Dalí and the Dalí Museum

 

The biggest collectors of Dalí where Reynolds and Eleanor Morse, who founded the Dalí Museum in St. Petersburg – the one in Florida, not the original one. My Spanish V class went on a field trip to visit it.

This year in  Spanish V we studied early 20th Century Peninsular literature and culture. It was an exciting course: we started with late 19th C. Naturalism, reading Emila Pardo Bazán’s short stories, and moved on to Miguel de Unamuno’s San Manuel Bueno, mártir, a proto existentialist text. (To read more about Unamuno and Existentialism see my previous post about Existentialism and the Quijote), we saw Buñuel’s Un Chien Andalou, while studying and reading about Surrealism. We read Federico Garcia Lorca’s poetry  and talked about the Second Spanish Republic and how that led to the Spanish Civil War.

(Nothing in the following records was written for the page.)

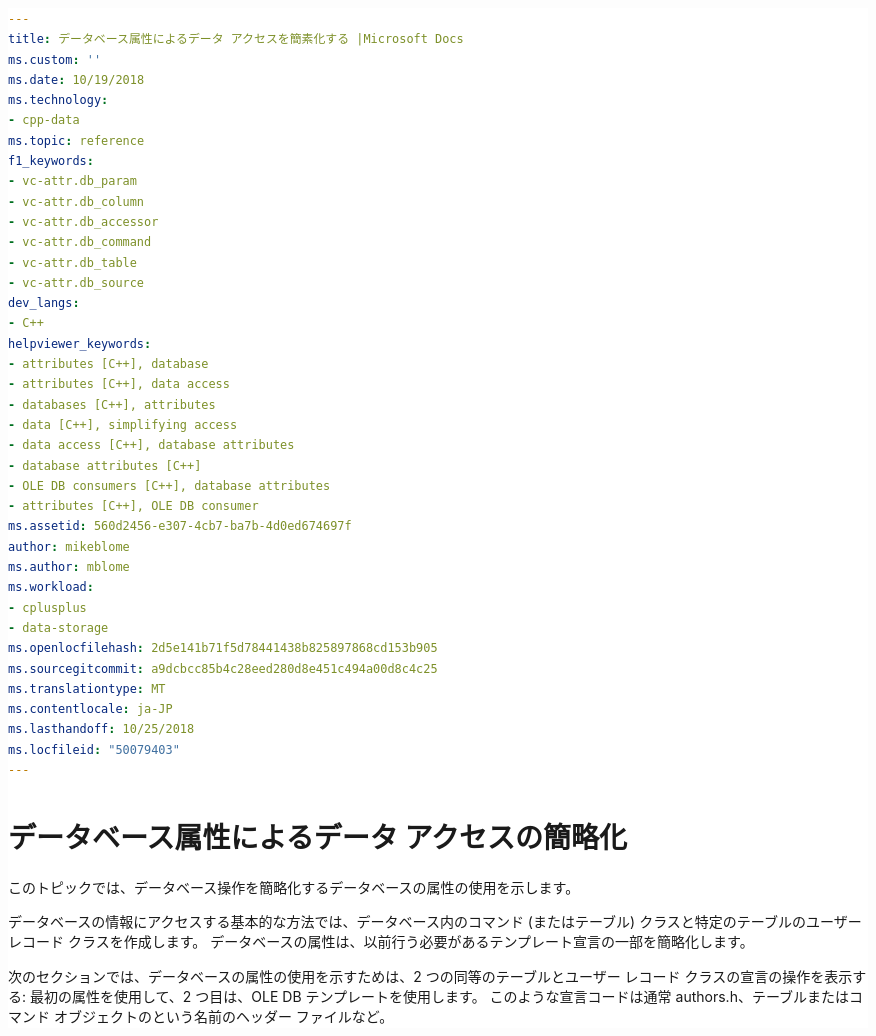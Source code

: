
 ```yaml
---
title: データベース属性によるデータ アクセスを簡素化する |Microsoft Docs
ms.custom: ''
ms.date: 10/19/2018
ms.technology:
- cpp-data
ms.topic: reference
f1_keywords:
- vc-attr.db_param
- vc-attr.db_column
- vc-attr.db_accessor
- vc-attr.db_command
- vc-attr.db_table
- vc-attr.db_source
dev_langs:
- C++
helpviewer_keywords:
- attributes [C++], database
- attributes [C++], data access
- databases [C++], attributes
- data [C++], simplifying access
- data access [C++], database attributes
- database attributes [C++]
- OLE DB consumers [C++], database attributes
- attributes [C++], OLE DB consumer
ms.assetid: 560d2456-e307-4cb7-ba7b-4d0ed674697f
author: mikeblome
ms.author: mblome
ms.workload:
- cplusplus
- data-storage
ms.openlocfilehash: 2d5e141b71f5d78441438b825897868cd153b905
ms.sourcegitcommit: a9dcbcc85b4c28eed280d8e451c494a00d8c4c25
ms.translationtype: MT
ms.contentlocale: ja-JP
ms.lasthandoff: 10/25/2018
ms.locfileid: "50079403"
---
```

# <a name="simplifying-data-access-with-database-attributes"></a>データベース属性によるデータ アクセスの簡略化

このトピックでは、データベース操作を簡略化するデータベースの属性の使用を示します。

データベースの情報にアクセスする基本的な方法では、データベース内のコマンド (またはテーブル) クラスと特定のテーブルのユーザー レコード クラスを作成します。 データベースの属性は、以前行う必要があるテンプレート宣言の一部を簡略化します。

次のセクションでは、データベースの属性の使用を示すためは、2 つの同等のテーブルとユーザー レコード クラスの宣言の操作を表示する: 最初の属性を使用して、2 つ目は、OLE DB テンプレートを使用します。 このような宣言コードは通常 authors.h、テーブルまたはコマンド オブジェクトのという名前のヘッダー ファイルなど。
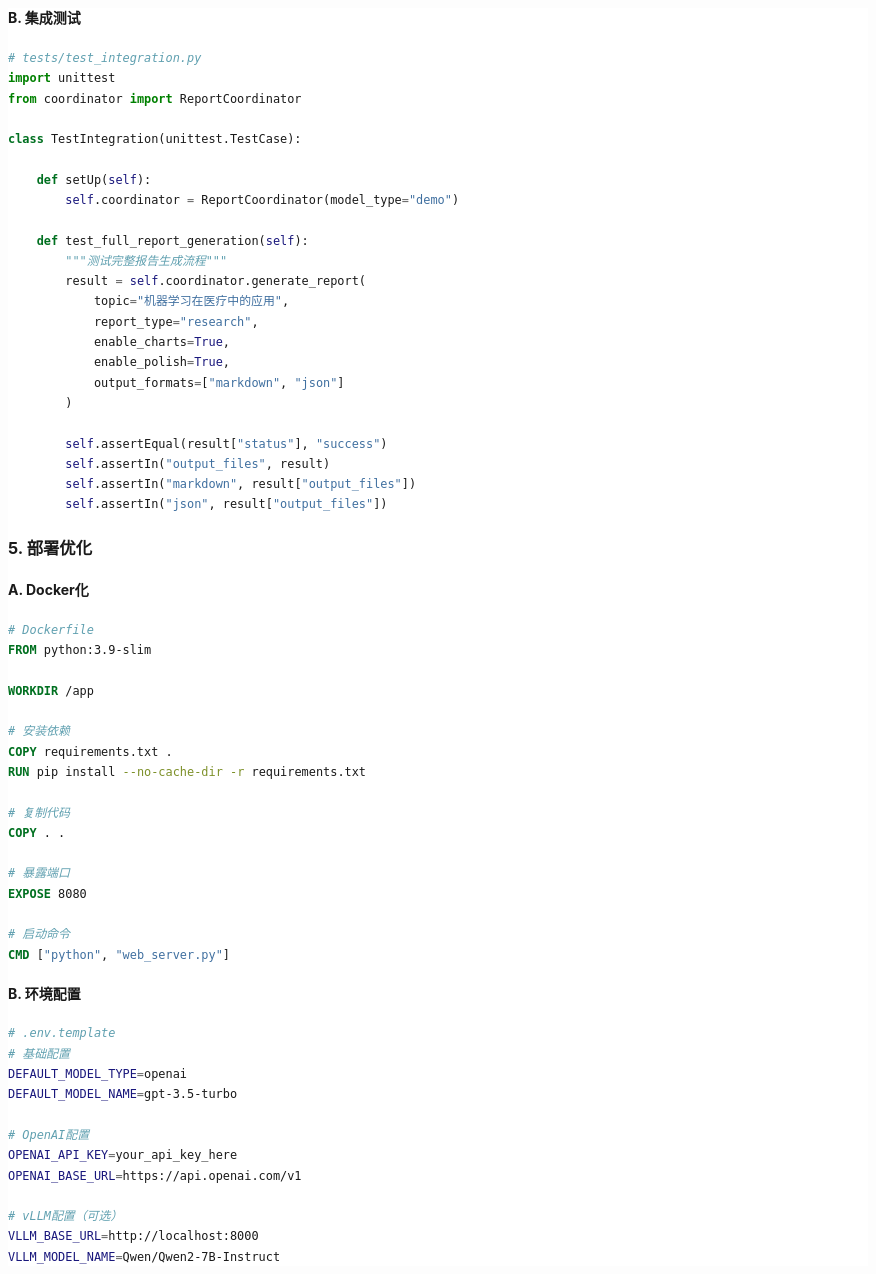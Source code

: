 #### B. 集成测试
```python
# tests/test_integration.py
import unittest
from coordinator import ReportCoordinator

class TestIntegration(unittest.TestCase):
    
    def setUp(self):
        self.coordinator = ReportCoordinator(model_type="demo")
    
    def test_full_report_generation(self):
        """测试完整报告生成流程"""
        result = self.coordinator.generate_report(
            topic="机器学习在医疗中的应用",
            report_type="research",
            enable_charts=True,
            enable_polish=True,
            output_formats=["markdown", "json"]
        )
        
        self.assertEqual(result["status"], "success")
        self.assertIn("output_files", result)
        self.assertIn("markdown", result["output_files"])
        self.assertIn("json", result["output_files"])
```

### 5. 部署优化

#### A. Docker化
```dockerfile
# Dockerfile
FROM python:3.9-slim

WORKDIR /app

# 安装依赖
COPY requirements.txt .
RUN pip install --no-cache-dir -r requirements.txt

# 复制代码
COPY . .

# 暴露端口
EXPOSE 8080

# 启动命令
CMD ["python", "web_server.py"]
```

#### B. 环境配置
```bash
# .env.template
# 基础配置
DEFAULT_MODEL_TYPE=openai
DEFAULT_MODEL_NAME=gpt-3.5-turbo

# OpenAI配置
OPENAI_API_KEY=your_api_key_here
OPENAI_BASE_URL=https://api.openai.com/v1

# vLLM配置（可选）
VLLM_BASE_URL=http://localhost:8000
VLLM_MODEL_NAME=Qwen/Qwen2-7B-Instruct
```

Our visit to St. Petersburg was fun. We took a van for the two hour drive North (with the obligatory stop at Starbucks to start the road trip). Once there, the Museum had our visit very well prepared. We explored the galleries and the students each presented on a work they had studied and talked a bit about Dalí. Outside the museum we walked around the gardens and labyrinth. From there we went a couple of blocks to hip, thriving, Central Ave in Downtown St. Pete, where the students  ordered their lunch – in Spanish – at Red Mesa Mercado, a street side taquería. While the students enjoyed some free time to explore the area, I enjoyed a nice coffee, then we drove back to Seacrest.

The trip was a cultural and pedagogical success, we all learned about Dalí and discovered a little bit of wonderful St. Petersburg – the one in Florida, not the original one.